▼
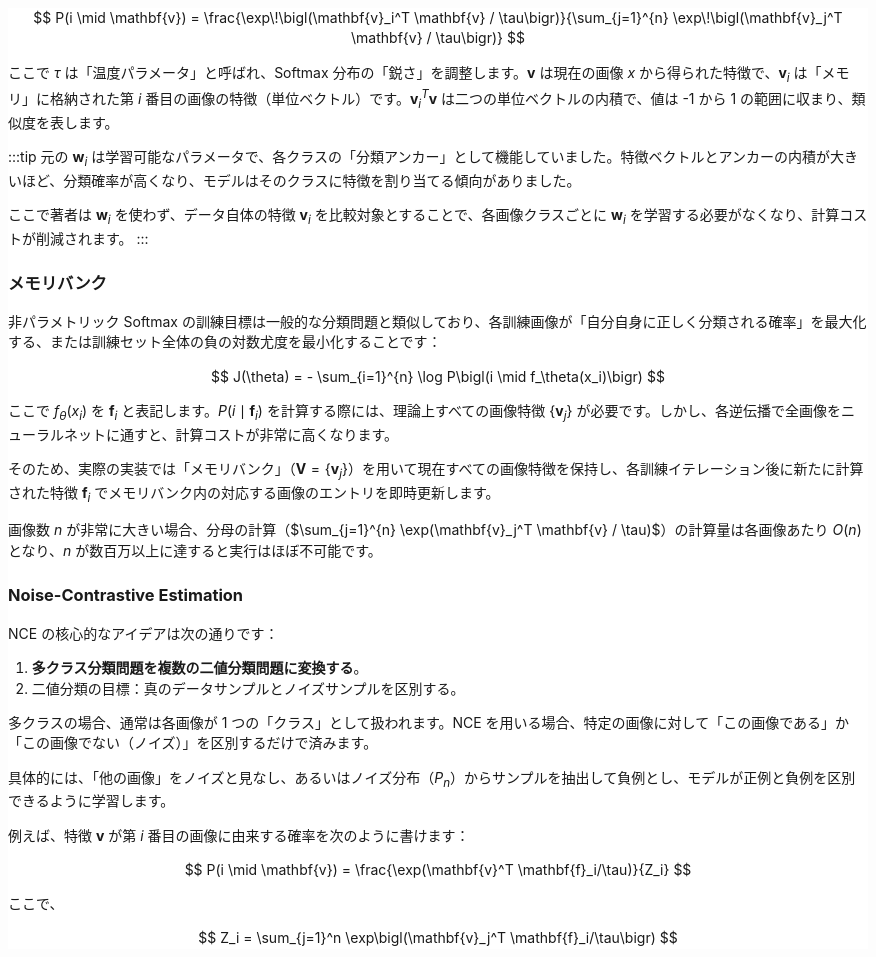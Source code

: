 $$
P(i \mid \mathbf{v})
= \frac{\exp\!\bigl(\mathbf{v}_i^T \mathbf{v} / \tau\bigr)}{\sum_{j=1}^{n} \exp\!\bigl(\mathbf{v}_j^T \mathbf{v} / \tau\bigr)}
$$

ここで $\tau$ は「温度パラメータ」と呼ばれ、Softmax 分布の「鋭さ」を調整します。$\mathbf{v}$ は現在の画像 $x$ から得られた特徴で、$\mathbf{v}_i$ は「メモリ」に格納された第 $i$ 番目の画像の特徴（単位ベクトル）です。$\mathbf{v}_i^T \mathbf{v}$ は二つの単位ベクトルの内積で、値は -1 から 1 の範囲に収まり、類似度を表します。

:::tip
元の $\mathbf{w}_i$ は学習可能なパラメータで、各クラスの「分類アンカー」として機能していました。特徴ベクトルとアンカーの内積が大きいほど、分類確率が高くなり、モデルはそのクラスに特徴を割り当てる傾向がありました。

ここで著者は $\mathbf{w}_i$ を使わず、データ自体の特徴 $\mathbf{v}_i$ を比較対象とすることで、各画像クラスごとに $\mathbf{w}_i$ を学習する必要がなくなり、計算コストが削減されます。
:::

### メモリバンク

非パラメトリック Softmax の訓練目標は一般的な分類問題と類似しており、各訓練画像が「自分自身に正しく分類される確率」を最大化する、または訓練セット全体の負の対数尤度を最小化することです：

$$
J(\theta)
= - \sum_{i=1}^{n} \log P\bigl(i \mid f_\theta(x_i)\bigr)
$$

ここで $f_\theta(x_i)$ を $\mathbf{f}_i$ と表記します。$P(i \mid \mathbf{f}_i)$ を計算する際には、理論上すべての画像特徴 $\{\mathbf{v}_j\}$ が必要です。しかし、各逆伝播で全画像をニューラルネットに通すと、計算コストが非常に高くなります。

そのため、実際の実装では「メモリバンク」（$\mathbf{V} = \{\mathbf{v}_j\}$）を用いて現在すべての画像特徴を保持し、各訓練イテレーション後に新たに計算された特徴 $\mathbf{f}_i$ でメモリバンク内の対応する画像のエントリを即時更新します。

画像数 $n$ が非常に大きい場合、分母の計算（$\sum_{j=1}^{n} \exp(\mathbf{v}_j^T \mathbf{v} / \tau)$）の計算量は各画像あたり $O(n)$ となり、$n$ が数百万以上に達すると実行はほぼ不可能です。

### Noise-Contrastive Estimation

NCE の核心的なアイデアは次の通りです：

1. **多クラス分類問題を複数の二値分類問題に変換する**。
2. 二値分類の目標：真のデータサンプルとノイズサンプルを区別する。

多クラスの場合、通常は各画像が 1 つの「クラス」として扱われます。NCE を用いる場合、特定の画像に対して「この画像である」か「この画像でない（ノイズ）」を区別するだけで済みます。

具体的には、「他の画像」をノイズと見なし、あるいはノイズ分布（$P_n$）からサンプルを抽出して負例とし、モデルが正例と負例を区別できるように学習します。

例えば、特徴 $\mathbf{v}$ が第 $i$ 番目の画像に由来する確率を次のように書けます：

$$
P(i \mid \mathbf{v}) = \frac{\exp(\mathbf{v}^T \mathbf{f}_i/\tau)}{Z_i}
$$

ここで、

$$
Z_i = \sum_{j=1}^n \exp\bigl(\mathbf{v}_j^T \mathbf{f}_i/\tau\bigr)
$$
▲
▼
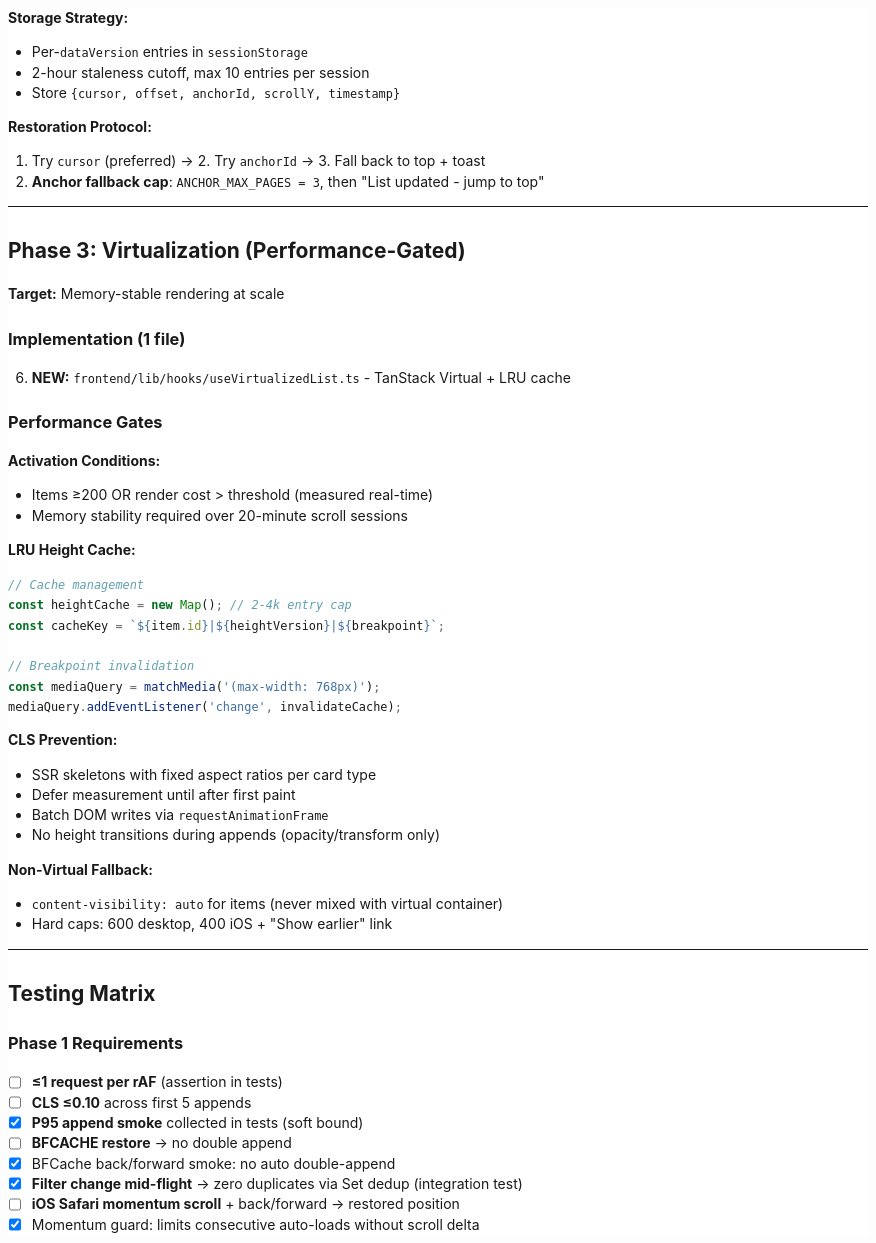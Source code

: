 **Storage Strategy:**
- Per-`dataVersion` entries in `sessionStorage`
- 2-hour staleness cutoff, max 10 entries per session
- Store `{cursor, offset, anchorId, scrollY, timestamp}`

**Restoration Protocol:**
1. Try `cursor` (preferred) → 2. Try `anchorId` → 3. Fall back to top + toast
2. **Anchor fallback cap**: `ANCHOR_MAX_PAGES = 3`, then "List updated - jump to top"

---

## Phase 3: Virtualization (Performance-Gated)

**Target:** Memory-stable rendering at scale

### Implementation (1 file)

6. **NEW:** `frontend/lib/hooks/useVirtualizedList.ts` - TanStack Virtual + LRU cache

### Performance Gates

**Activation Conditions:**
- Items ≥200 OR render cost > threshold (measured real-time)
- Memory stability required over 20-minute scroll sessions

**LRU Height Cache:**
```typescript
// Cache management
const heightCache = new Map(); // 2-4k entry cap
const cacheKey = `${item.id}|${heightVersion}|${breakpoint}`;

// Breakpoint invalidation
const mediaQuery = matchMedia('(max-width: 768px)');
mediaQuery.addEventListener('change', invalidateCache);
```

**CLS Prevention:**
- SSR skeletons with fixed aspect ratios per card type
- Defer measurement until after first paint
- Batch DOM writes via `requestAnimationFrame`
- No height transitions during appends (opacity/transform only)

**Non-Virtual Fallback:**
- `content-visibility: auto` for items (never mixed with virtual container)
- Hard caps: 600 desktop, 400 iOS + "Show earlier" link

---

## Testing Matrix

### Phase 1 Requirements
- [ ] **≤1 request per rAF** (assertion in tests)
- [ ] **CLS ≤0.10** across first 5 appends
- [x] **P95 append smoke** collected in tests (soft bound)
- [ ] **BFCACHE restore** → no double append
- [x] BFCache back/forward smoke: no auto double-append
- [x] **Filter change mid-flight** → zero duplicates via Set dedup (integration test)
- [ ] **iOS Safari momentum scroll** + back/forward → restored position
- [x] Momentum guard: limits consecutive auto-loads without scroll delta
▲
• _Exercise brief_:
Tally the lines of the listing above that include the word "メモリバンク". Answer with the number alone.

• _Solution for this problem_:
2